[Rendered images with source text]
+ + + +

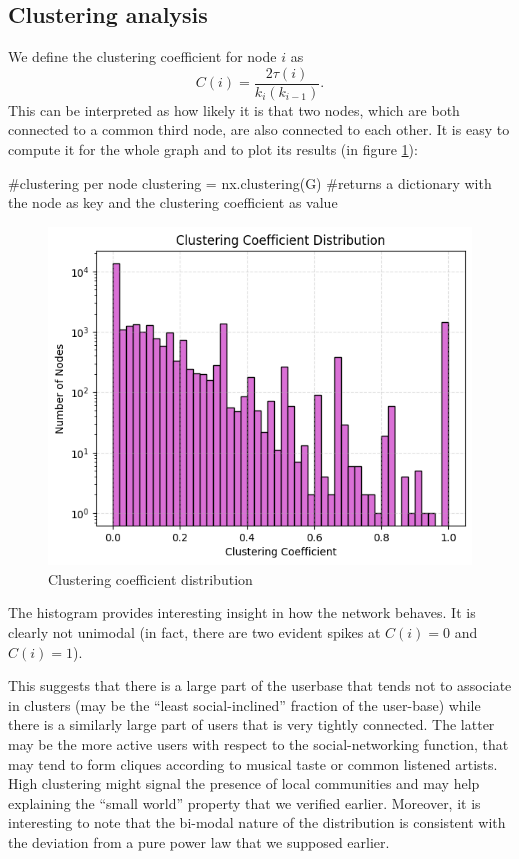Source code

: \documentclass[12pt]{article}
\begin{document}
\subsection{Clustering analysis}
We define the clustering coefficient for node $i$ as 
\begin{equation*}
	C(i)=\frac{2\tau(i)}{k_{i}(k_{i-1})}.
\end{equation*}
This can be interpreted as how likely it is that two nodes, which are both connected to a common third node, are also connected to each other. It is easy to compute it for the whole graph and to plot its results (in figure \ref{fig:screenshot004}):
\begin{py}
	#clustering per node
	clustering = nx.clustering(G)  #returns a dictionary with the node as key and the clustering coefficient as value
\end{py}
\begin{figure}[h]
	\centering
	\includegraphics[width=0.6\linewidth]{screenshot004}
	\caption{Clustering coefficient distribution}
	\label{fig:screenshot004}
\end{figure}
The histogram provides interesting insight in how the network behaves. It is clearly not unimodal (in fact, there are two evident spikes at $C(i)=0$ and $C(i)=1$). \par
This suggests that there is a large part of the userbase that tends not to associate in clusters (may be the ``least social-inclined'' fraction of the user-base) while there is a similarly large part of users that is very tightly connected. The latter may be the more active users with respect to the social-networking function, that may tend to form cliques according to musical taste or common listened artists. High clustering might signal the presence of local communities and may help explaining the ``small world'' property that we verified earlier. Moreover, it is interesting to note that the bi-modal nature of the distribution is consistent with the deviation from a pure power law that we supposed earlier.
\end{document}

+ + + +

Counting the lines above that hold "node", reply with the number and no other words.

4